Split-on-Share: Mixture of Sparse Experts for Task-Agnostic Continual Learning
Fatema Siddika, Md Anwar Hossen, Tanwi Mallick, Ali Jannesari
TL;DR
SETA tackles the plasticity–stability conflict in continual learning for large language models by decomposing the model into a mix of sparse experts: shared components that capture common representations and unique components that memorize task-specific information. A Split-on-Share mechanism evolves these experts with elastic weight anchoring, while an adaptive, task-agnostic gating network retrieves relevant experts without task identifiers. Gradient-based sparse subspace selection guides where updates occur, and SoS thresholds ensure robust separation of shared and unique knowledge, enabling logarithmic capacity growth and efficient parameter usage. Empirically, SETA outperforms PEFT baselines across diverse domain-specific and general benchmarks, demonstrating strong knowledge retention and improved generalization with minimal parameter overhead.
Abstract
Continual learning in Large Language Models (LLMs) is hindered by the plasticity-stability dilemma, where acquiring new capabilities often leads to catastrophic forgetting of previous knowledge. Existing methods typically treat parameters uniformly, failing to distinguish between specific task knowledge and shared capabilities.

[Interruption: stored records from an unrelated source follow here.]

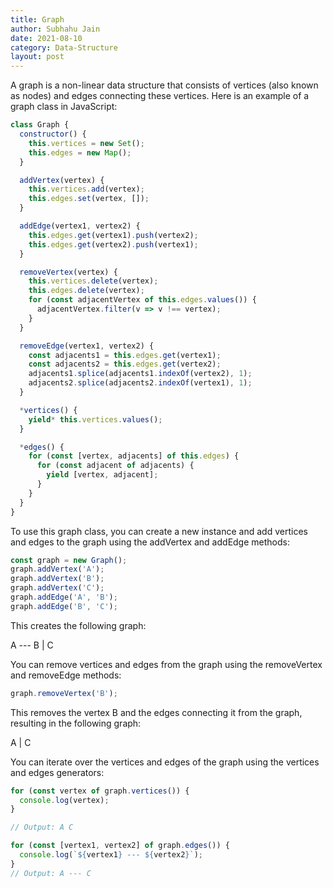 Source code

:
 ```yaml
---
title: Graph
author: Subhahu Jain
date: 2021-08-10
category: Data-Structure
layout: post
---
```


A graph is a non-linear data structure that consists of vertices (also known as nodes) and edges connecting these vertices. Here is an example of a graph class in JavaScript:

```js
class Graph {
  constructor() {
    this.vertices = new Set();
    this.edges = new Map();
  }

  addVertex(vertex) {
    this.vertices.add(vertex);
    this.edges.set(vertex, []);
  }

  addEdge(vertex1, vertex2) {
    this.edges.get(vertex1).push(vertex2);
    this.edges.get(vertex2).push(vertex1);
  }

  removeVertex(vertex) {
    this.vertices.delete(vertex);
    this.edges.delete(vertex);
    for (const adjacentVertex of this.edges.values()) {
      adjacentVertex.filter(v => v !== vertex);
    }
  }

  removeEdge(vertex1, vertex2) {
    const adjacents1 = this.edges.get(vertex1);
    const adjacents2 = this.edges.get(vertex2);
    adjacents1.splice(adjacents1.indexOf(vertex2), 1);
    adjacents2.splice(adjacents2.indexOf(vertex1), 1);
  }

  *vertices() {
    yield* this.vertices.values();
  }

  *edges() {
    for (const [vertex, adjacents] of this.edges) {
      for (const adjacent of adjacents) {
        yield [vertex, adjacent];
      }
    }
  }
}
```

To use this graph class, you can create a new instance and add vertices and edges to the graph using the addVertex and addEdge methods:

```js
const graph = new Graph();
graph.addVertex('A');
graph.addVertex('B');
graph.addVertex('C');
graph.addEdge('A', 'B');
graph.addEdge('B', 'C');
```

This creates the following graph:

A --- B
|
C

You can remove vertices and edges from the graph using the removeVertex and removeEdge methods:

```js
graph.removeVertex('B');
```

This removes the vertex B and the edges connecting it from the graph, resulting in the following graph:

A
|
C

You can iterate over the vertices and edges of the graph using the vertices and edges generators:

```js
for (const vertex of graph.vertices()) {
  console.log(vertex);
}

// Output: A C

for (const [vertex1, vertex2] of graph.edges()) {
  console.log(`${vertex1} --- ${vertex2}`);
}
// Output: A --- C
```

[1]: https://github.com/allejo/jekyll-toc
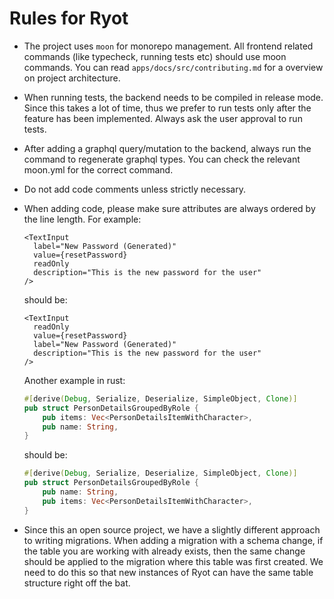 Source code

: # Rules for Ryot

- The project uses `moon` for monorepo management. All frontend related commands (like
  typecheck, running tests etc) should use moon commands. You can read
  `apps/docs/src/contributing.md` for a overview on project architecture.
- When running tests, the backend needs to be compiled in release mode. Since this takes a
  lot of time, thus we prefer to run tests only after the feature has been implemented.
  Always ask the user approval to run tests.
- After adding a graphql query/mutation to the backend, always run the command to
  regenerate graphql types. You can check the relevant moon.yml for the correct command.
- Do not add code comments unless strictly necessary.
- When adding code, please make sure attributes are always ordered by the line length. For
  example:

  ```tsx
  <TextInput
    label="New Password (Generated)"
    value={resetPassword}
    readOnly
    description="This is the new password for the user"
  />
  ```

  should be:

  ```tsx
  <TextInput
    readOnly
    value={resetPassword}
    label="New Password (Generated)"
    description="This is the new password for the user"
  />
  ```

  Another example in rust:

  ```rs
  #[derive(Debug, Serialize, Deserialize, SimpleObject, Clone)]
  pub struct PersonDetailsGroupedByRole {
      pub items: Vec<PersonDetailsItemWithCharacter>,
      pub name: String,
  }
  ```

  should be:

  ```rs
  #[derive(Debug, Serialize, Deserialize, SimpleObject, Clone)]
  pub struct PersonDetailsGroupedByRole {
      pub name: String,
      pub items: Vec<PersonDetailsItemWithCharacter>,
  }
  ```

- Since this an open source project, we have a slightly different approach to writing
  migrations. When adding a migration with a schema change, if the table you are working
  with already exists, then the same change should be applied to the migration where this
  table was first created. We need to do this so that new instances of Ryot can have the
  same table structure right off the bat.
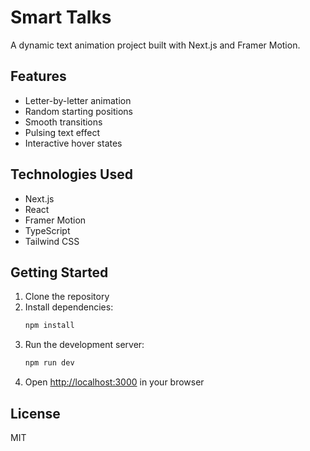 # Smart Talks

A dynamic text animation project built with Next.js and Framer Motion.

## Features

- Letter-by-letter animation
- Random starting positions
- Smooth transitions
- Pulsing text effect
- Interactive hover states

## Technologies Used

- Next.js
- React
- Framer Motion
- TypeScript
- Tailwind CSS

## Getting Started

1. Clone the repository
2. Install dependencies:
   ```bash
   npm install
   ```
3. Run the development server:
   ```bash
   npm run dev
   ```
4. Open [http://localhost:3000](http://localhost:3000) in your browser

## License

MIT  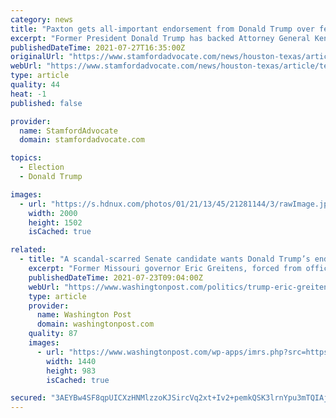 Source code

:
 ```yaml
---
category: news
title: "Paxton gets all-important endorsement from Donald Trump over fellow Republican George P. Bush"
excerpt: "Former President Donald Trump has backed Attorney General Ken Paxton for reelection, passing over primary challenger George P. Bush in bestowing the highly sought-after endorsement. \"It is going to take a PATRIOT like Ken Paxton to advance America First policies in order to Make America Great Again,"
publishedDateTime: 2021-07-27T16:35:00Z
originalUrl: "https://www.stamfordadvocate.com/news/houston-texas/article/texas-attorney-general-paxton-2022-donald-trump-16342340.php"
webUrl: "https://www.stamfordadvocate.com/news/houston-texas/article/texas-attorney-general-paxton-2022-donald-trump-16342340.php"
type: article
quality: 44
heat: -1
published: false

provider:
  name: StamfordAdvocate
  domain: stamfordadvocate.com

topics:
  - Election
  - Donald Trump

images:
  - url: "https://s.hdnux.com/photos/01/21/13/45/21281144/3/rawImage.jpg"
    width: 2000
    height: 1502
    isCached: true

related:
  - title: "A scandal-scarred Senate candidate wants Donald Trump’s endorsement. Other Republicans worry he’ll give it."
    excerpt: "Former Missouri governor Eric Greitens, forced from office in 2018, has hired several Trump associates for his campaign and has falsely suggested Trump could replace Biden before the next presidential election."
    publishedDateTime: 2021-07-23T09:04:00Z
    webUrl: "https://www.washingtonpost.com/politics/trump-eric-greitens-endorsement/2021/07/22/9e9998a2-e8c0-11eb-97a0-a09d10181e36_story.html"
    type: article
    provider:
      name: Washington Post
      domain: washingtonpost.com
    quality: 87
    images:
      - url: "https://www.washingtonpost.com/wp-apps/imrs.php?src=https://arc-anglerfish-washpost-prod-washpost.s3.amazonaws.com/public/PU73ALXLEII6XIV2HPRR2NESLA.jpg&w=1440"
        width: 1440
        height: 983
        isCached: true

secured: "3AEYBw4SF8qpUICXzHNMlzzoKJSircVq2xt+Iv2+pemkQSK3lrnYpu3mTQIAjv1eVi8CRBOFgBrkQgCKUDcXu3DEz9YlSBzYC9dXbRUpFqNKzc718Uqsy7sltND8soShkvyAi7pxeUcpjn2h2N1waP4IQDiw0KwkzVaK38hM4cLH5iyuQiIpEZE6IOpmPIvjXF4xXs7fZYWm2AwGxNuI4Lrsu+Zp8Pn8rjhwk1Cu5k8idlr2UeDltzW29aeBjju0smzRYG7pl8/MoavwxE9B6bPat/4cf8lZH2j1+HzeJO/Oq31VXe1qAO0DRM8Bkk1/UYPcyobdBosbod49kEe4ybCWaTjwO2k/xU4kSGdThDU=;czPeCurR1nTbSyCcPAtrQg=="
---
```



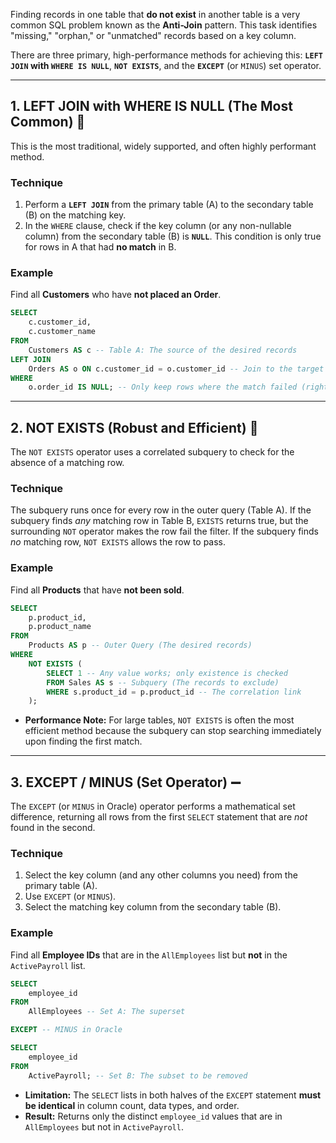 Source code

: Finding records in one table that **do not exist** in another table is a very common SQL problem known as the **Anti-Join** pattern. This task identifies "missing," "orphan," or "unmatched" records based on a key column.

There are three primary, high-performance methods for achieving this: **`LEFT JOIN` with `WHERE IS NULL`**, **`NOT EXISTS`**, and the **`EXCEPT`** (or `MINUS`) set operator.

-----

## 1\. LEFT JOIN with WHERE IS NULL (The Most Common) 🎣

This is the most traditional, widely supported, and often highly performant method.

### Technique

1.  Perform a **`LEFT JOIN`** from the primary table (A) to the secondary table (B) on the matching key.
2.  In the `WHERE` clause, check if the key column (or any non-nullable column) from the secondary table (B) is **`NULL`**. This condition is only true for rows in A that had **no match** in B.

### Example

Find all **Customers** who have **not placed an Order**.

```sql
SELECT
    c.customer_id,
    c.customer_name
FROM
    Customers AS c -- Table A: The source of the desired records
LEFT JOIN
    Orders AS o ON c.customer_id = o.customer_id -- Join to the target table
WHERE
    o.order_id IS NULL; -- Only keep rows where the match failed (right side is NULL)
```

-----

## 2\. NOT EXISTS (Robust and Efficient) 🚫

The `NOT EXISTS` operator uses a correlated subquery to check for the absence of a matching row.

### Technique

The subquery runs once for every row in the outer query (Table A). If the subquery finds *any* matching row in Table B, `EXISTS` returns true, but the surrounding `NOT` operator makes the row fail the filter. If the subquery finds *no* matching row, `NOT EXISTS` allows the row to pass.

### Example

Find all **Products** that have **not been sold**.

```sql
SELECT
    p.product_id,
    p.product_name
FROM
    Products AS p -- Outer Query (The desired records)
WHERE
    NOT EXISTS (
        SELECT 1 -- Any value works; only existence is checked
        FROM Sales AS s -- Subquery (The records to exclude)
        WHERE s.product_id = p.product_id -- The correlation link
    );
```

  * **Performance Note:** For large tables, `NOT EXISTS` is often the most efficient method because the subquery can stop searching immediately upon finding the first match.

-----

## 3\. EXCEPT / MINUS (Set Operator) ➖

The `EXCEPT` (or `MINUS` in Oracle) operator performs a mathematical set difference, returning all rows from the first `SELECT` statement that are *not* found in the second.

### Technique

1.  Select the key column (and any other columns you need) from the primary table (A).
2.  Use `EXCEPT` (or `MINUS`).
3.  Select the matching key column from the secondary table (B).

### Example

Find all **Employee IDs** that are in the `AllEmployees` list but **not** in the `ActivePayroll` list.

```sql
SELECT
    employee_id
FROM
    AllEmployees -- Set A: The superset

EXCEPT -- MINUS in Oracle

SELECT
    employee_id
FROM
    ActivePayroll; -- Set B: The subset to be removed
```

  * **Limitation:** The `SELECT` lists in both halves of the `EXCEPT` statement **must be identical** in column count, data types, and order.
  * **Result:** Returns only the distinct `employee_id` values that are in `AllEmployees` but not in `ActivePayroll`.
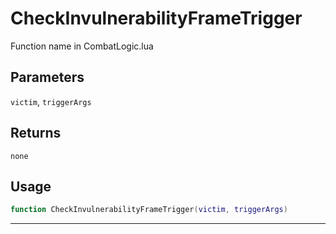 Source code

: # CheckInvulnerabilityFrameTrigger
Function name in CombatLogic.lua
## Parameters
`victim`, `triggerArgs`
## Returns
`none`
## Usage
```lua
function CheckInvulnerabilityFrameTrigger(victim, triggerArgs)
```
---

We introduce Mixture of Sparse Experts for Task-Agnostic Continual Learning, referred to as SETA, a framework that resolves the plasticity-stability conflict by decomposing the model into modular subspaces. Unlike standard updates, where tasks compete for the same parameters, SETA separates knowledge into unique experts, designed to isolate task-specific patterns, and shared experts, responsible for capturing common features. This structure is maintained through elastic weight anchoring, which protects critical shared knowledge and enables a unified gating network to automatically retrieve the correct expert combination for each task during inference. Extensive experiments across diverse domain-specific and general benchmarks demonstrate that SETA consistently outperforms state-of-the-art parameter-efficient fine-tuning-based continual learning methods.